Real comms deployments validating the architecture

  • Bakhmut Tactical Operations Center — TOC comms during one of the war's most intense urban fights
  • Underground medical stabilization points — comms + monitoring on battery only (no generator option indoors)
  • Trench-line Starlink — sustained satellite uplink at the line of contact
  • Clandestine vehicle operations in Russia — silent, emission-controlled comms power
  • Fairchild AFB Comms Squadron — portable 5G network deployment
  • Cooperation with U.S. Army C5ISR Power Team on distributed power for battery generators
  • U.S. Naval Academy — multi-year exercise power for ONR and JIFX, MAC, JIATF technology trials
  • Field trials with Anduril, Lockheed, Axon, CACI — pairing NUE power with leading C4ISR equipment

Frequently Asked Questions

Q: How long will a SunCase run a Starlink terminal?

A standard Starlink (about 100W average) runs for ~5 hours on a SunCase 605, 13 hours on a SunCase 1213, 25 hours on a SunCase 2425, and 50 hours on a SunCase 3651. Add a NUESolar 150 panel and Starlink runs continuously in any daylight theater.

Q: How many BB-2590 batteries can a SunCase charge?

A SunCase 2425 charges approximately 13 BB-2590s. A SunCase 3651 charges 25. The SunCase 605 handles 3, and the 1213 handles 6. The SunCase outputs 120V AC and 24V DC compatible with standard BB-2590 chargers.

Q: Can the SunCase power a PRC-117G or PRC-163?

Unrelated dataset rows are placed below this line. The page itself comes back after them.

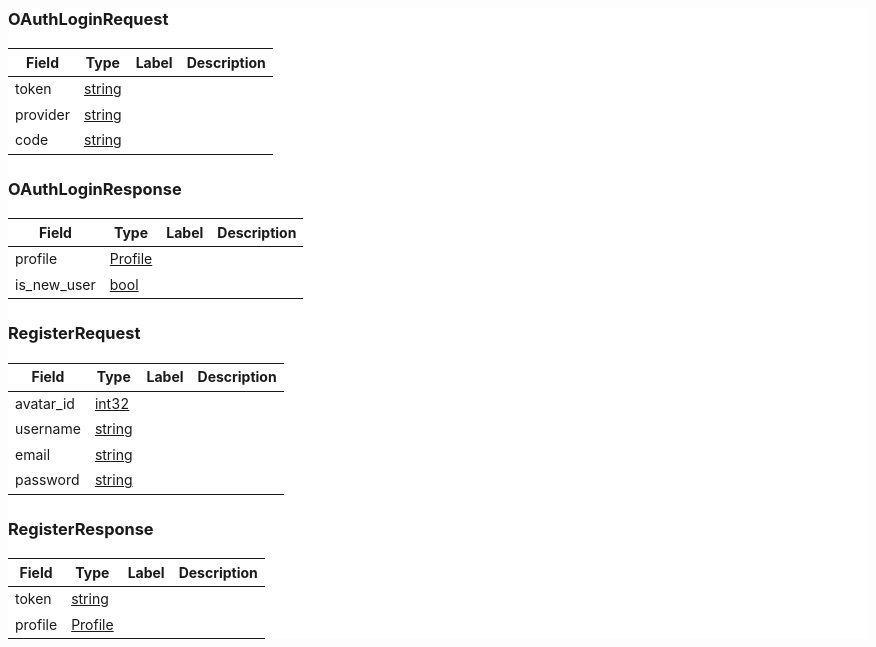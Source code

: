 ### OAuthLoginRequest



| Field | Type | Label | Description |
| ----- | ---- | ----- | ----------- |
| token | [string](#string) |  |  |
| provider | [string](#string) |  |  |
| code | [string](#string) |  |  |






<a name="usersservice-v1-OAuthLoginResponse"></a>

### OAuthLoginResponse



| Field | Type | Label | Description |
| ----- | ---- | ----- | ----------- |
| profile | [Profile](#usersservice-v1-Profile) |  |  |
| is_new_user | [bool](#bool) |  |  |






<a name="usersservice-v1-RegisterRequest"></a>

### RegisterRequest



| Field | Type | Label | Description |
| ----- | ---- | ----- | ----------- |
| avatar_id | [int32](#int32) |  |  |
| username | [string](#string) |  |  |
| email | [string](#string) |  |  |
| password | [string](#string) |  |  |






<a name="usersservice-v1-RegisterResponse"></a>

### RegisterResponse



| Field | Type | Label | Description |
| ----- | ---- | ----- | ----------- |
| token | [string](#string) |  |  |
| profile | [Profile](#usersservice-v1-Profile) |  |  |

Yes. The SunCase outputs 120V AC and 24V/48V DC suitable for L3Harris Falcon-series radios (PRC-117G, PRC-152A, PRC-163) through their standard chargers and power adapters. Per-radio runtime depends on the specific model and use cycle, but the published 74W figure for PRC-152/PRC-136 is a useful baseline.

Q: Is the SunCase compatible with VSAT and Tropo terminals?

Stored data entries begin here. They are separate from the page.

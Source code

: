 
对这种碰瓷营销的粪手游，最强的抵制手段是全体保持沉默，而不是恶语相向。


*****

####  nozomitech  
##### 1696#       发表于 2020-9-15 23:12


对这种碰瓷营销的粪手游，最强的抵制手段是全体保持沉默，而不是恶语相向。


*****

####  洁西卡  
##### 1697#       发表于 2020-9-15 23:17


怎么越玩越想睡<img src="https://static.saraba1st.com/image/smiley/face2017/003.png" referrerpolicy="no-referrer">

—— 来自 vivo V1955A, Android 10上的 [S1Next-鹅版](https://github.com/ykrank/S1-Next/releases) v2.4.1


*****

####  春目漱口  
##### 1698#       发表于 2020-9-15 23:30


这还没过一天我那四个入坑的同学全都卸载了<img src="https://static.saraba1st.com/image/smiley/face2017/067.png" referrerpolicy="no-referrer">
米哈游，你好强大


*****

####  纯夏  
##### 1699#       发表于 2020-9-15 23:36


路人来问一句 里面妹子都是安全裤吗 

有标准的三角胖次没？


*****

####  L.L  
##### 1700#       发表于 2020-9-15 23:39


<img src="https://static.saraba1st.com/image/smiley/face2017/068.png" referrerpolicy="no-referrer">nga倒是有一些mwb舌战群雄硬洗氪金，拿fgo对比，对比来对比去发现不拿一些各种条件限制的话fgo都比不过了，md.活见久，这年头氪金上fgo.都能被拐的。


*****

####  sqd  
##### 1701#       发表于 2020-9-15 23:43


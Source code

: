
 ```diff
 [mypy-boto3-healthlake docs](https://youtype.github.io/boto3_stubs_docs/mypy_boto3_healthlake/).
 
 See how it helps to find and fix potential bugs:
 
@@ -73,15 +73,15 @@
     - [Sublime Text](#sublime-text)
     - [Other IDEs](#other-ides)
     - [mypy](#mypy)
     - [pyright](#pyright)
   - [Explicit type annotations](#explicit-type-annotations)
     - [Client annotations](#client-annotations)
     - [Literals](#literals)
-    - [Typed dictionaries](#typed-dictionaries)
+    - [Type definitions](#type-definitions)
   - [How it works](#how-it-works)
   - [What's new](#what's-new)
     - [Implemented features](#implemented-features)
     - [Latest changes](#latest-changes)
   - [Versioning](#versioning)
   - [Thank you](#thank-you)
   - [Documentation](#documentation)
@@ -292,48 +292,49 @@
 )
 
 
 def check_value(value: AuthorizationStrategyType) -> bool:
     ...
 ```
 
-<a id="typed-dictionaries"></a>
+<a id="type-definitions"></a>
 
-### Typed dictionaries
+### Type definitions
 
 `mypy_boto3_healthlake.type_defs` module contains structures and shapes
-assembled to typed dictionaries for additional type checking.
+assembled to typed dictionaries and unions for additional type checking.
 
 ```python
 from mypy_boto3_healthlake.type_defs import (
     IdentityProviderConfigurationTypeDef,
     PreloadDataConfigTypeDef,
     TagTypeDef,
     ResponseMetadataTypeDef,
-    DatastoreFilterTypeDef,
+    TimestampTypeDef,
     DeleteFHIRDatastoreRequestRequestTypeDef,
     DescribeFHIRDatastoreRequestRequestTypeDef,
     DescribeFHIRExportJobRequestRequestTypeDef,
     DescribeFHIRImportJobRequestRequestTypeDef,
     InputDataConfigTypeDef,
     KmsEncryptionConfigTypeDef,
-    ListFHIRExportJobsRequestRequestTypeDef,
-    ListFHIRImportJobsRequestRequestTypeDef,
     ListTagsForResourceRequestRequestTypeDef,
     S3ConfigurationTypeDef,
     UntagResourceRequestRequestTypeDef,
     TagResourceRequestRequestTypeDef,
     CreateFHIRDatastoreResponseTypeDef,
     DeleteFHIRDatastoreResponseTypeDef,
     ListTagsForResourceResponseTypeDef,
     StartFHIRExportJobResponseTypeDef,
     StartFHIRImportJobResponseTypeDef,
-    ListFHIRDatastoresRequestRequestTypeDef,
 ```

Yes for VSAT — the SunCase 2425 and 3651 deliver 2.4 kW and 3.6 kW continuous, well above the typical VSAT load. Tropo terminals at 1,500W+ are also supported by the SunCase 3651, with sustained-runtime planning required for high-power Tropo operations.

Q: What's a private 5G network, and why does NUE care?

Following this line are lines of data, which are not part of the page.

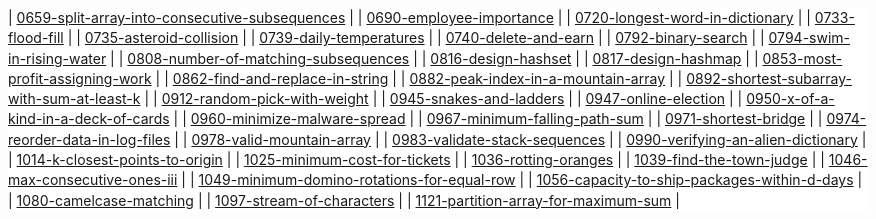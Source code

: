 | [0659-split-array-into-consecutive-subsequences](https://github.com/neel-dabhi/MyLeetCodeSubmissions/tree/master/0659-split-array-into-consecutive-subsequences) |
| [0690-employee-importance](https://github.com/neel-dabhi/MyLeetCodeSubmissions/tree/master/0690-employee-importance) |
| [0720-longest-word-in-dictionary](https://github.com/neel-dabhi/MyLeetCodeSubmissions/tree/master/0720-longest-word-in-dictionary) |
| [0733-flood-fill](https://github.com/neel-dabhi/MyLeetCodeSubmissions/tree/master/0733-flood-fill) |
| [0735-asteroid-collision](https://github.com/neel-dabhi/MyLeetCodeSubmissions/tree/master/0735-asteroid-collision) |
| [0739-daily-temperatures](https://github.com/neel-dabhi/MyLeetCodeSubmissions/tree/master/0739-daily-temperatures) |
| [0740-delete-and-earn](https://github.com/neel-dabhi/MyLeetCodeSubmissions/tree/master/0740-delete-and-earn) |
| [0792-binary-search](https://github.com/neel-dabhi/MyLeetCodeSubmissions/tree/master/0792-binary-search) |
| [0794-swim-in-rising-water](https://github.com/neel-dabhi/MyLeetCodeSubmissions/tree/master/0794-swim-in-rising-water) |
| [0808-number-of-matching-subsequences](https://github.com/neel-dabhi/MyLeetCodeSubmissions/tree/master/0808-number-of-matching-subsequences) |
| [0816-design-hashset](https://github.com/neel-dabhi/MyLeetCodeSubmissions/tree/master/0816-design-hashset) |
| [0817-design-hashmap](https://github.com/neel-dabhi/MyLeetCodeSubmissions/tree/master/0817-design-hashmap) |
| [0853-most-profit-assigning-work](https://github.com/neel-dabhi/MyLeetCodeSubmissions/tree/master/0853-most-profit-assigning-work) |
| [0862-find-and-replace-in-string](https://github.com/neel-dabhi/MyLeetCodeSubmissions/tree/master/0862-find-and-replace-in-string) |
| [0882-peak-index-in-a-mountain-array](https://github.com/neel-dabhi/MyLeetCodeSubmissions/tree/master/0882-peak-index-in-a-mountain-array) |
| [0892-shortest-subarray-with-sum-at-least-k](https://github.com/neel-dabhi/MyLeetCodeSubmissions/tree/master/0892-shortest-subarray-with-sum-at-least-k) |
| [0912-random-pick-with-weight](https://github.com/neel-dabhi/MyLeetCodeSubmissions/tree/master/0912-random-pick-with-weight) |
| [0945-snakes-and-ladders](https://github.com/neel-dabhi/MyLeetCodeSubmissions/tree/master/0945-snakes-and-ladders) |
| [0947-online-election](https://github.com/neel-dabhi/MyLeetCodeSubmissions/tree/master/0947-online-election) |
| [0950-x-of-a-kind-in-a-deck-of-cards](https://github.com/neel-dabhi/MyLeetCodeSubmissions/tree/master/0950-x-of-a-kind-in-a-deck-of-cards) |
| [0960-minimize-malware-spread](https://github.com/neel-dabhi/MyLeetCodeSubmissions/tree/master/0960-minimize-malware-spread) |
| [0967-minimum-falling-path-sum](https://github.com/neel-dabhi/MyLeetCodeSubmissions/tree/master/0967-minimum-falling-path-sum) |
| [0971-shortest-bridge](https://github.com/neel-dabhi/MyLeetCodeSubmissions/tree/master/0971-shortest-bridge) |
| [0974-reorder-data-in-log-files](https://github.com/neel-dabhi/MyLeetCodeSubmissions/tree/master/0974-reorder-data-in-log-files) |
| [0978-valid-mountain-array](https://github.com/neel-dabhi/MyLeetCodeSubmissions/tree/master/0978-valid-mountain-array) |
| [0983-validate-stack-sequences](https://github.com/neel-dabhi/MyLeetCodeSubmissions/tree/master/0983-validate-stack-sequences) |
| [0990-verifying-an-alien-dictionary](https://github.com/neel-dabhi/MyLeetCodeSubmissions/tree/master/0990-verifying-an-alien-dictionary) |
| [1014-k-closest-points-to-origin](https://github.com/neel-dabhi/MyLeetCodeSubmissions/tree/master/1014-k-closest-points-to-origin) |
| [1025-minimum-cost-for-tickets](https://github.com/neel-dabhi/MyLeetCodeSubmissions/tree/master/1025-minimum-cost-for-tickets) |
| [1036-rotting-oranges](https://github.com/neel-dabhi/MyLeetCodeSubmissions/tree/master/1036-rotting-oranges) |
| [1039-find-the-town-judge](https://github.com/neel-dabhi/MyLeetCodeSubmissions/tree/master/1039-find-the-town-judge) |
| [1046-max-consecutive-ones-iii](https://github.com/neel-dabhi/MyLeetCodeSubmissions/tree/master/1046-max-consecutive-ones-iii) |
| [1049-minimum-domino-rotations-for-equal-row](https://github.com/neel-dabhi/MyLeetCodeSubmissions/tree/master/1049-minimum-domino-rotations-for-equal-row) |
| [1056-capacity-to-ship-packages-within-d-days](https://github.com/neel-dabhi/MyLeetCodeSubmissions/tree/master/1056-capacity-to-ship-packages-within-d-days) |
| [1080-camelcase-matching](https://github.com/neel-dabhi/MyLeetCodeSubmissions/tree/master/1080-camelcase-matching) |
| [1097-stream-of-characters](https://github.com/neel-dabhi/MyLeetCodeSubmissions/tree/master/1097-stream-of-characters) |
| [1121-partition-array-for-maximum-sum](https://github.com/neel-dabhi/MyLeetCodeSubmissions/tree/master/1121-partition-array-for-maximum-sum) |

Private 5G is a localized cellular network operating on dedicated spectrum, isolated from public carriers. The KEEN + NUE solution delivers a deployable private 5G stack powered by SunCase batteries — no grid, no cloud, no GPS dependency, deployable in under 10 minutes. Use cases include tactical units, disaster response, and remote work sites.

Q: Does the SunCase introduce RF noise into comms equipment?

No. NUE SunCase units include a steel cover over the electronics and have tested to low-to-no RF emissions, meaning they don't degrade radio sensitivity or introduce noise into SATCOM links. This is a fundamental difference between tactical-grade and consumer power stations.

Q: Can I charge my SunCase from the vehicle while moving and use it at the halt?

Yes — that's exactly the use case it was designed for. The 1213 and 2425 are vehicle-mountable with removable installation, charging from the alternator over a 10V–100V DC range, then dismounting to power a TOC, OP, or comms relay site at the halt.